Social Security Regulations define an acceptable medical source to be a Medical

Doctor (M.D.), a Doctor of Osteopathy (D.O.), or a Licensed Clinical Psychologist

(Psychiatrists fall under the M.D. and D.O. categories). For some impairments related

to feet, Doctors of Podiatric Medicine (D.P.M.) are acceptable medical sources for those

specific impairments. Similarly, for some impairments related to vision, particularly

fields of vision and visual acuity, optometrists are acceptable medical sources as are

audiologists for hearing impairments.


What if your care is primarily from a non-acceptable medical source such as a nurse

practitioner? First, many of these sources are reluctant to evaluate your limitations

because somebody has told them that they are not acceptable medical sources and

their opinions will be given little or no weight by SSA. That is not necessarily true,

especially if you have seen the person frequently and his or her opinions are supported

by, or consistent with, better evidence and explanations than an acceptable medical

source in the record.


Not all medical sources, acceptable and unacceptable, are treating sources in terms of

SSA Regulations and Rulings. A treating source is generally someone with whom a

claimant has a continuing treating relationship that involves examinations, tests,

therapy and so on. Each specific fact situation dictates how long and how often a

claimant needs to see a medical source before that person becomes a treating source

in the SSA sense of the word. A physician who does an examination at a single point in

time, sometimes to treat an acute condition, is not usually a treating source in the

sense of this discussion (which is why repeated visits to the emergency room don’t

usually carry much weight if unrelated to a condition getting required and continuing

treatment).
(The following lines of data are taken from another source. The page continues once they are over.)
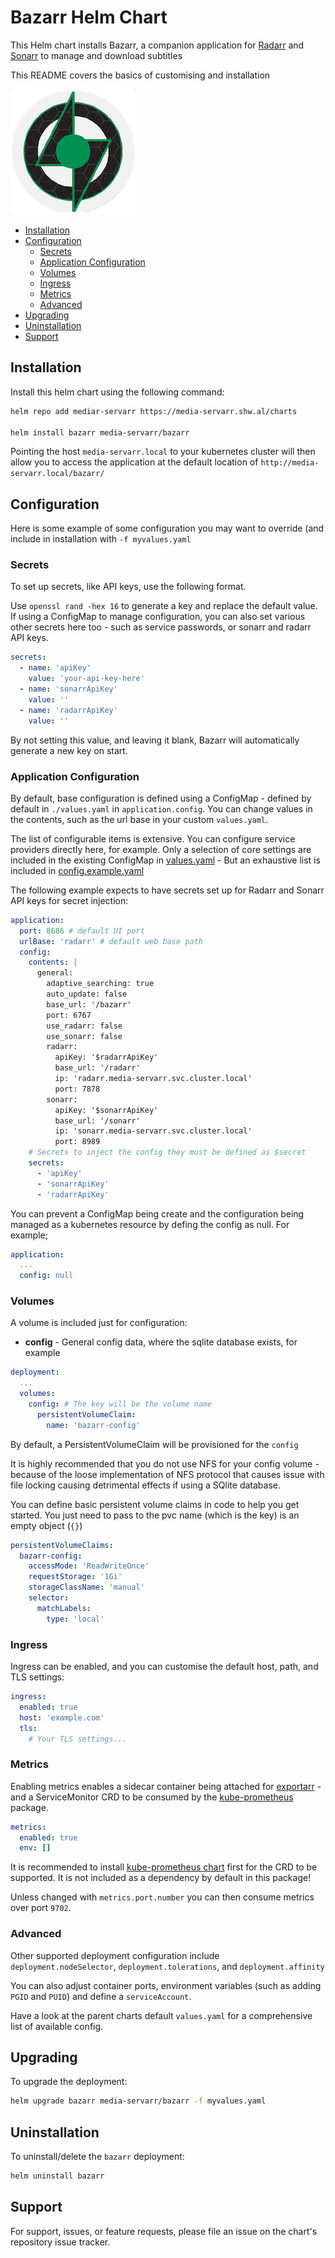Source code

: # Bazarr Helm Chart

This Helm chart installs Bazarr, a companion application for [Radarr](../radarr/) and [Sonarr](../sonarr/) to manage and download subtitles

This README covers the basics of customising and installation

![Bazarr](./icon.png)

<!-- vim-md-toc format=bullets ignore=^TODO$ -->
* [Installation](#installation)
* [Configuration](#configuration)
  * [Secrets](#secrets)
  * [Application Configuration](#application-configuration)
  * [Volumes](#volumes)
  * [Ingress](#ingress)
  * [Metrics](#metrics)
  * [Advanced](#advanced)
* [Upgrading](#upgrading)
* [Uninstallation](#uninstallation)
* [Support](#support)
<!-- vim-md-toc END -->

## Installation

Install this helm chart using the following command:

```bash
helm repo add mediar-servarr https://media-servarr.shw.al/charts

helm install bazarr media-servarr/bazarr
```

Pointing the host `media-servarr.local` to your kubernetes cluster will then allow you to access the application at the default location of `http://media-servarr.local/bazarr/`

## Configuration

Here is some example of some configuration you may want to override (and include in installation with `-f myvalues.yaml`

### Secrets

To set up secrets, like API keys, use the following format.

Use `openssl rand -hex 16` to generate a key and replace the default value. If using a ConfigMap to manage configuration, you can also set various other secrets here too - such as service passwords, or sonarr and radarr API keys.

```yaml
secrets:
  - name: 'apiKey'
    value: 'your-api-key-here'
  - name: 'sonarrApiKey'
    value: ''
  - name: 'radarrApiKey'
    value: ''
```

By not setting this value, and leaving it blank, Bazarr will automatically generate a new key on start.

### Application Configuration

By default, base configuration is defined using a ConfigMap - defined by default in `./values.yaml` in `application.config`. You can change values in the contents, such as the url base in your custom `values.yaml`.

The list of configurable items is extensive. You can configure service providers directly here, for example. Only a selection of core settings are included in the existing ConfigMap in [values.yaml](values.yaml) - But an exhaustive list is included in [config.example.yaml](./config.example.yaml)

The following example expects to have secrets set up for Radarr and Sonarr API keys for secret injection:

```yaml
application:
  port: 8686 # default UI port
  urlBase: 'radarr' # default web base path
  config:
    contents: |
      general:
        adaptive_searching: true
        auto_update: false
        base_url: '/bazarr'
        port: 6767
        use_radarr: false
        use_sonarr: false
        radarr:
          apiKey: '$radarrApiKey'
          base_url: '/radarr'
          ip: 'radarr.media-servarr.svc.cluster.local'
          port: 7878
        sonarr:
          apiKey: '$sonarrApiKey'
          base_url: '/sonarr'
          ip: 'sonarr.media-servarr.svc.cluster.local'
          port: 8989
    # Secrets to inject the config they must be defined as $secret
    secrets:
      - 'apiKey'
      - 'sonarrApiKey'
      - 'radarrApiKey'
```

You can prevent a ConfigMap being create and the configuration being managed as a kubernetes resource by defing the config as null. For example;

```yaml
application:
  ...
  config: null
```

### Volumes

A volume is included just for configuration:

- **config** - General config data, where the sqlite database exists, for example

```yaml
deployment:
  ...
  volumes:
    config: # The key will be the volume name
      persistentVolumeClaim:
        name: 'bazarr-config'
```

By default, a PersistentVolumeClaim will be provisioned for the `config`

It is highly recommended that you do not use NFS for your config volume - because of the loose implementation of NFS protocol that causes issue with file locking causing detrimental effects if using a SQlite database.

You can define basic persistent volume claims in code to help you get started. You just need to pass to the pvc name (which is the key) is an empty object (`{}`)

```yaml
persistentVolumeClaims:
  bazarr-config:
    accessMode: 'ReadWriteOnce'
    requestStorage: '1Gi'
    storageClassName: 'manual'
    selector:
      matchLabels:
        type: 'local'
```

### Ingress

Ingress can be enabled, and you can customise the default host, path, and TLS settings:

```yaml
ingress:
  enabled: true
  host: 'example.com'
  tls:
    # Your TLS settings...
```

### Metrics

Enabling metrics enables a sidecar container being attached for [exportarr](https://github.com/onedr0p/exportarr/) - and a ServiceMonitor CRD to be consumed by the [kube-prometheus](https://github.com/prometheus-operator/kube-prometheus) package.

```yaml
metrics:
  enabled: true
  env: []
```

It is recommended to install [kube-prometheus chart](https://github.com/prometheus-community/helm-charts/tree/main/charts/kube-prometheus-stack) first for the CRD to be supported. It is not included as a dependency by default in this package!

Unless changed with `metrics.port.number` you can then consume metrics over port `9702`.

### Advanced

Other supported deployment configuration include `deployment.nodeSelector`, `deployment.tolerations`, and `deployment.affinity`

You can also adjust container ports, environment variables (such as adding `PGID` and `PUID`) and define a `serviceAccount`.

Have a look at the parent charts default `values.yaml` for a comprehensive list of available config.

## Upgrading

To upgrade the deployment:

```bash
helm upgrade bazarr media-servarr/bazarr -f myvalues.yaml
```

## Uninstallation

To uninstall/delete the `bazarr` deployment:

```bash
helm uninstall bazarr
```

## Support

For support, issues, or feature requests, please file an issue on the chart's repository issue tracker.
The key point here is that a well-supported medical opinion of a treating

source must be given controlling weight by SSA if it is not inconsistent with other

substantial evidence in the record.


There are three things to note before going on. As you will see when we get to the five-

step evaluation, Social Security does not necessarily consider a person disabled if he

or she cannot do their past work. In the simplest sense, Social Security will not find a

person disabled under 50 years old if it determines that he or she can perform

unskilled work that only requires lifting up to ten pounds, sitting six hours (with position

changes) a day, standing/walking two hours a day with fewer than two absences a

month. The second point is that a lot of claimants know, or know of, somebody who is

on the benefits “with nothing wrong with him/her” or got on the benefits in just a few

months.


There may be a lot of other factors such as age and education as well as not readily

apparent impairments in his or her claim. Perhaps there was more evidence to be

evaluated in support of the claim. In short, it’s his or her claim, not your claim. The third

point is that, with five or so exceptions, every client I have ever had, in my own belief, has

honestly believed he or she is disabled from working. My belief is based on the simple

and logical facts that most people are inherently honest and would rather be working.